Comparative Analysis

Unimodal Performance

Audio outperforms visual representations on both datasets. Among PTMs, the optimal encoder (Wav2vec2 or HuBERT) is data-dependent.
ViT yields the strongest unimodal visual results.

Multimodal Fusion Methods

Baseline fusions include:

Concatenation (+): Direct feature concatenation.
Euclidean Cross-Attention ( $\otimes$ ): Attention between Euclidean representations.

FOCA ( $\boxplus$ ) demonstrates strict dominance:

On Mal-Net, HuBERT $\boxplus$ ViT achieves 82.84% accuracy and 81.72% macro-F1, outperforming all baselines (e.g., HuBERT $\otimes$ ViT, 76.78% / 74.77%).
On CICMalDroid2020, HuBERT $\boxplus$ ViT attains 99.10% accuracy and 98.85% macro-F1, representing significant gains.

Visualization and Embedding Analysis

t-SNE projections of penultimate layer features reveal that FOCA-derived embeddings form more compact and separable clusters than their Euclidean counterparts, indicating improved class discriminability.

Figure 2: t-SNE comparisons of latent embeddings (a) Euclidean cross-attention, (b) FOCA, on CICMalDroid2020.

Comparison to Prior SOTA

FOCA demonstrates strong improvements over:

Deep vision-only (e.g., "PVitNet" [yang2024pvitnet], 53.71% on Mal-Net).
Prior multimodal and concatenation methods.
Other advanced frameworks (e.g., "MalVIS," "HYDRA," and various ensemble or GNN-based SOTA approaches).

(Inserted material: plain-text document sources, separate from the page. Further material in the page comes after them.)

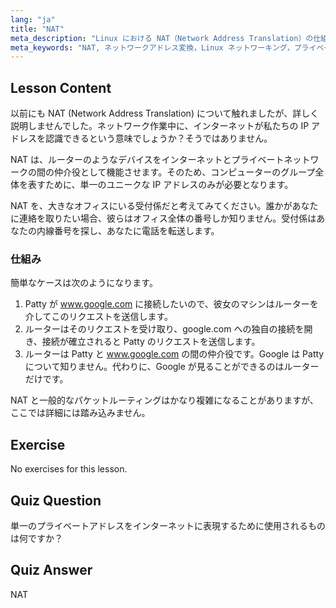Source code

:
```yaml
---
lang: "ja"
title: "NAT"
meta_description: "Linux における NAT（Network Address Translation）の仕組みとそのネットワークセキュリティにおける役割について学びます。プライベート IP とパブリック IP の違いを理解します。Linux ネットワーキングガイド。"
meta_keywords: "NAT, ネットワークアドレス変換，Linux ネットワーキング，プライベート IP, パブリック IP, Linux チュートリアル，初心者向けガイド"
---
```


## Lesson Content

以前にも NAT (Network Address Translation) について触れましたが、詳しく説明しませんでした。ネットワーク作業中に、インターネットが私たちの IP アドレスを認識できるという意味でしょうか？そうではありません。

NAT は、ルーターのようなデバイスをインターネットとプライベートネットワークの間の仲介役として機能させます。そのため、コンピューターのグループ全体を表すために、単一のユニークな IP アドレスのみが必要となります。

NAT を、大きなオフィスにいる受付係だと考えてみてください。誰かがあなたに連絡を取りたい場合、彼らはオフィス全体の番号しか知りません。受付係はあなたの内線番号を探し、あなたに電話を転送します。

### 仕組み

簡単なケースは次のようになります。

1. Patty が www.google.com に接続したいので、彼女のマシンはルーターを介してこのリクエストを送信します。
2. ルーターはそのリクエストを受け取り、google.com への独自の接続を開き、接続が確立されると Patty のリクエストを送信します。
3. ルーターは Patty と www.google.com の間の仲介役です。Google は Patty について知りません。代わりに、Google が見ることができるのはルーターだけです。

NAT と一般的なパケットルーティングはかなり複雑になることがありますが、ここでは詳細には踏み込みません。

## Exercise

No exercises for this lesson.

## Quiz Question

単一のプライベートアドレスをインターネットに表現するために使用されるものは何ですか？

## Quiz Answer

NAT
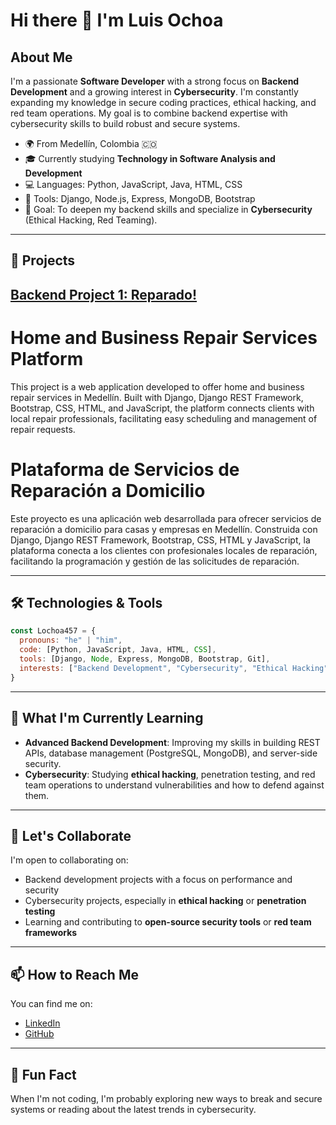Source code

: # Hi there 👋 I'm Luis Ochoa

## About Me

I'm a passionate **Software Developer** with a strong focus on **Backend Development** and a growing interest in **Cybersecurity**. I'm constantly expanding my knowledge in secure coding practices, ethical hacking, and red team operations. My goal is to combine backend expertise with cybersecurity skills to build robust and secure systems.

- 🌍 From Medellín, Colombia 🇨🇴
- 🎓 Currently studying **Technology in Software Analysis and Development**
- 💻 Languages: Python, JavaScript, Java, HTML, CSS
- 🔧 Tools: Django, Node.js, Express, MongoDB, Bootstrap
- 🎯 Goal: To deepen my backend skills and specialize in **Cybersecurity** (Ethical Hacking, Red Teaming).

---

## 🚀 Projects

## [Backend Project 1: Reparado!](https://github.com/Lochoa457/reparadoAWS)

# Home and Business Repair Services Platform
This project is a web application developed to offer home and business repair services in Medellín. Built with Django, Django REST Framework, Bootstrap, CSS, HTML, and JavaScript, the platform connects clients with local repair professionals, facilitating easy scheduling and management of repair requests.

# Plataforma de Servicios de Reparación a Domicilio
Este proyecto es una aplicación web desarrollada para ofrecer servicios de reparación a domicilio para casas y empresas en Medellín. Construida con Django, Django REST Framework, Bootstrap, CSS, HTML y JavaScript, la plataforma conecta a los clientes con profesionales locales de reparación, facilitando la programación y gestión de las solicitudes de reparación.

---

## 🛠️ Technologies & Tools

```js
const Lochoa457 = {
  pronouns: "he" | "him",
  code: [Python, JavaScript, Java, HTML, CSS],
  tools: [Django, Node, Express, MongoDB, Bootstrap, Git],
  interests: ["Backend Development", "Cybersecurity", "Ethical Hacking", "Red Team"]
}
```

---

## 🌱 What I'm Currently Learning

- **Advanced Backend Development**: Improving my skills in building REST APIs, database management (PostgreSQL, MongoDB), and server-side security.
- **Cybersecurity**: Studying **ethical hacking**, penetration testing, and red team operations to understand vulnerabilities and how to defend against them.

---

## 🤝 Let's Collaborate

I'm open to collaborating on:

- Backend development projects with a focus on performance and security
- Cybersecurity projects, especially in **ethical hacking** or **penetration testing**
- Learning and contributing to **open-source security tools** or **red team frameworks**

---

## 📫 How to Reach Me

You can find me on:

- [LinkedIn](https://www.linkedin.com/in/l-ochoa)
- [GitHub](https://github.com/Lochoa457)

---

## 🌟 Fun Fact

When I'm not coding, I'm probably exploring new ways to break and secure systems or reading about the latest trends in cybersecurity.
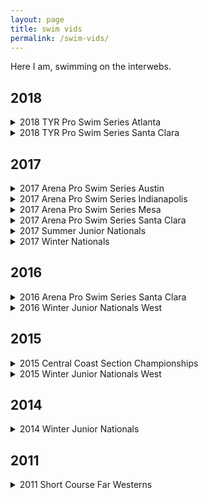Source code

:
 ```yaml
---
layout: page
title: swim vids
permalink: /swim-vids/
---
```


Here I am, swimming on the interwebs.

## 2018
<details>
  <summary>2018 TYR Pro Swim Series Atlanta</summary>
    <ul>
        <li><a href="https://youtu.be/q0Og0duaXDc" target="_blank">100 free (lane 1)</a></li>
        <li><a href="https://youtu.be/xY0FjAz_SAw" target="_blank">100 fly (lane 2)</a></li>
        <li><a href="https://youtu.be/xU_LsuKP9OU" target="_blank">200 free (lane 7)</a></li>
        <li><a href="https://youtu.be/yMnVj92-onw" target="_blank">50 free (lane 7)</a></li>
        <li><a href="https://youtu.be/CPIsqzq1Nz8" target="_blank">200 IM (lane 6)</a></li>
    </ul>
</details>

<details>
  <summary>2018 TYR Pro Swim Series Santa Clara</summary>
    <ul>
        <li><a href="https://youtu.be/h012TwLHZus" target="_blank">200 free (lane 8)</a></li>
        <li><a href="https://youtu.be/xFvppnYQPbg" target="_blank">100 free (lane 8)</a></li>
        <li><a href="https://youtu.be/nq6hHHkDuKY" target="_blank">50 fly (lane 2)</a></li>
        <li><a href="https://youtu.be/kns8XUnoK7E" target="_blank">50 free (lane 4)</a></li>
    </ul>
</details>

## 2017

<details>
  <summary>2017 Arena Pro Swim Series Austin</summary>
    <ul>
        <li><a href="https://youtu.be/I9aJZORtR_Q" target="_blank">400 free (lane 1)</a></li>
        <li><a href="https://youtu.be/mzh5A2NRAsM" target="_blank">100 free (lane 2)</a></li>
        <li><a href="https://youtu.be/Ke3BTBQ13pg" target="_blank">200 free (lane 6)</a></li>
        <li><a href="https://youtu.be/vaPJSJwu-Y8" target="_blank">50 free (lane 3)</a></li>
        <li><a href="https://youtu.be/ceTlLVlyjlw" target="_blank">200 fly (lane 2)</a></li>
    </ul>
</details>

<details>
  <summary>2017 Arena Pro Swim Series Indianapolis</summary>
    <ul>
        <li><a href="https://youtu.be/m9l6jPJWo4g" target="_blank">100 free (lane 4)</a></li>
        <li><a href="https://youtu.be/tv4eK_52LEA" target="_blank">200 free (lane 4)</a></li>
        <li><a href="https://youtu.be/CRvb5rsuiVI" target="_blank">50 free (lane 4)</a></li>
        <li><a href="https://youtu.be/AOwAYdtcAD8" target="_blank">200 fly (lane 7)</a></li>
    </ul>
</details>

<details>
  <summary>2017 Arena Pro Swim Series Mesa</summary>
    <ul>
        <li><a href="https://youtu.be/rtbByU02HcM" target="_blank">100 free (lane 8)</a></li>
        <li><a href="https://youtu.be/VskHJkCTxE4" target="_blank">100 fly (lane 1)</a></li>
        <li><a href="https://youtu.be/5yNSW39H_h4" target="_blank">200 free (lane 3)</a></li>
        <li><a href="https://youtu.be/IYItj4L1qpc" target="_blank">200 IM (lane 2)</a></li>
    </ul>
</details>

<details>
  <summary>2017 Arena Pro Swim Series Santa Clara</summary>
    <ul>
        <li><a href="https://youtu.be/Rfn4zHNI1So" target="_blank">100 free (lane 3)</a></li>
        <li><a href="https://youtu.be/GZniZ41N9_o" target="_blank">200 fly (lane 2)</a></li>
    </ul>
</details>

<details>
  <summary>2017 Summer Junior Nationals</summary>
    <ul>
        <li><a href="https://youtu.be/ikO8p0KqbQk" target="_blank">400 free relay (lane 7)</a></li>
        <li><a href="https://youtu.be/ki3BKTA4nYc" target="_blank">200 free (lane 9)</a></li>
        <li><a href="https://youtu.be/r9XDy1YiwkM" target="_blank">800 free relay (lane 2)</a></li>
        <li><a href="https://youtu.be/KerEgtXFYxA" target="_blank">400 medley relay (lane 6)</a></li>
    </ul>
</details>

<details>
  <summary>2017 Winter Nationals</summary>
    <ul>
        <li><a href="https://youtu.be/6V2One3ITys" target="_blank">200 medley relay (lane 7)</a></li>
        <li><a href="https://youtu.be/jZGVaqOp42Q" target="_blank">800 free relay (lane 1)</a></li>
        <li><a href="https://youtu.be/GUagIbz1J-Q" target="_blank">400 medley relay (lane 7)</a></li>
        <li><a href="https://youtu.be/bEqI29SIqeM" target="_blank">200 free (lane 2)</a></li>
        <li><a href="https://youtu.be/BtcTQ2B_0r8" target="_blank">200 free relay (lane 5)</a></li>
        <li><a href="https://youtu.be/IMXJ_SPT2AE" target="_blank">100 free (lane 2)</a></li>
        <li><a href="https://youtu.be/iWPm_BOdMok" target="_blank">400 free relay (lane 1)</a></li>
    </ul>
</details>

## 2016

<details>
  <summary>2016 Arena Pro Swim Series Santa Clara</summary>
    <ul>
        <li><a href="https://youtu.be/azU7P59owb8" target="_blank">200 free (lane 1)</a></li>
        <li><a href="https://youtu.be/Ov5jqRkRzgM" target="_blank">50 free (lane 1)</a></li>
        <li><a href="https://youtu.be/NZnivPS8Hcg" target="_blank">400 free (lane 5)</a></li>
        <li><a href="https://youtu.be/_9qKsZpsiEk" target="_blank">100 free (lane 8)</a></li>
    </ul>
</details>

<details>
  <summary>2016 Winter Junior Nationals West</summary>
    <ul>
        <li><a href="https://youtu.be/MhdHqPO1Yho" target="_blank">200 medley relay (lane 1)</a></li>
        <li><a href="https://youtu.be/_H9kHO5S0cM" target="_blank">800 free relay (lane 7)</a></li>
        <li><a href="https://youtu.be/PoCj_P8bFt0" target="_blank">400 medley relay (lane 4)</a></li>
        <li><a href="https://youtu.be/Yo2eP5GKb8w" target="_blank">100 free (lane 2)</a></li>
        <li><a href="https://youtu.be/jXPoeafJrnA" target="_blank">400 free relay (lane 3)</a></li>
    </ul>
</details>

## 2015

<details>
  <summary>2015 Central Coast Section Championships</summary>
    <ul>
        <li><a href="https://youtu.be/gOBYWEzlEPE" target="_blank">50 free (lane 3)</a></li>
        <li><a href="https://youtu.be/eyU7JuHV1c4" target="_blank">100 fly (lane 2)</a></li>
        <li><a href="https://youtu.be/ygFW6cDs8rI" target="_blank">200 free relay (lane 5)</a></li>
        <li><a href="https://youtu.be/gifNY4XxkBU" target="_blank">400 free relay (lane 5)</a></li>
    </ul>
</details>

<details>
  <summary>2015 Winter Junior Nationals West</summary>
    <ul>
        <li><a href="https://youtu.be/Xp0TYlxVazU" target="_blank">200 medley relay (lane 6)</a></li>
        <li><a href="https://youtu.be/a3xedCPg8aM" target="_blank">400 free relay (lane 6)</a></li>
        <li><a href="https://youtu.be/or3Ydn-5ffo" target="_blank">200 free (lane 6)</a></li>
        <li><a href="https://youtu.be/3UX7Po13vmc" target="_blank">200 free relay (lane 6)</a></li>
        <li><a href="https://youtu.be/Vo77Xv2jMgo" target="_blank">100 free (lane 1)</a></li>
        <li><a href="https://youtu.be/W86EBFcuckg" target="_blank">400 free relay (lane 3)</a></li>
    </ul>
</details>

## 2014

<details>
  <summary>2014 Winter Junior Nationals</summary>
    <ul>
        <li><a href="https://youtu.be/YaDovNTRDyk" target="_blank">200 medley relay (lane 6)</a></li>
        <li><a href="https://youtu.be/oY6Vc9L6v9Y" target="_blank">400 medley relay (lane 4)</a></li>
        <li><a href="https://youtu.be/ErttbSehTrw" target="_blank">200 free relay (lane 3)</a></li>
        <li><a href="https://youtu.be/7od2qFIMqFM" target="_blank">400 free relay (lane 3)</a></li>
    </ul>
</details>

## 2011

<details>
  <summary>2011 Short Course Far Westerns</summary>
    <ul>
        <li><a href="https://youtu.be/GM8ir9Jaa-o" target="_blank">200 medley relay (lane 4)</a></li>
        <li><a href="https://youtu.be/QSmmrLm1NMw" target="_blank">100 free (lane 7)</a></li>
    </ul>
</details>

Notably, FOCA's advantage is consistent across audio-visual PTM pairings, confirming the robustness of the hyperbolic fusion principle.

Implications and Future Directions

FOCA's commitment to geometry-aware multimodal modeling marks a paradigm shift from widespread Euclidean fusion. The approach addresses the long-standing limitation of hierarchical dependency modeling in malware classification, leveraging the properties of hyperbolic space for multimodal alignment. Practically, this suggests that future malware defense systems—especially those operating at scale or in adversarial settings—can benefit from hierarchical curvature modeling.

Potential future directions include:

Extending to additional or heterogeneous modalities (e.g., control flow graphs, tabular metadata).
Exploring trainable hyperbolic geometry (learned curvature).
Integrating transformer-based PTMs end-to-end within the hyperbolic manifold.
Robustness studies under adversarial perturbations or distribution shifts in malware samples.

Given the open-source release, the architecture can facilitate benchmarking of non-Euclidean multimodal techniques across broader cyber security tasks.

Conclusion

FOCA proposes a comprehensive multimodal classification pipeline that achieves superior malware detection by explicitly modeling and fusing audio-visual modalities in hyperbolic space using HCA. Empirical results substantiate the efficacy of curvature-aware alignment, with clear separation in embedding space and performance surmounting all competitive methods. The FOCA framework thus advances both the theoretical underpinnings and practical capabilities of geometry-aware deep multimodal malware classification (2601.17638).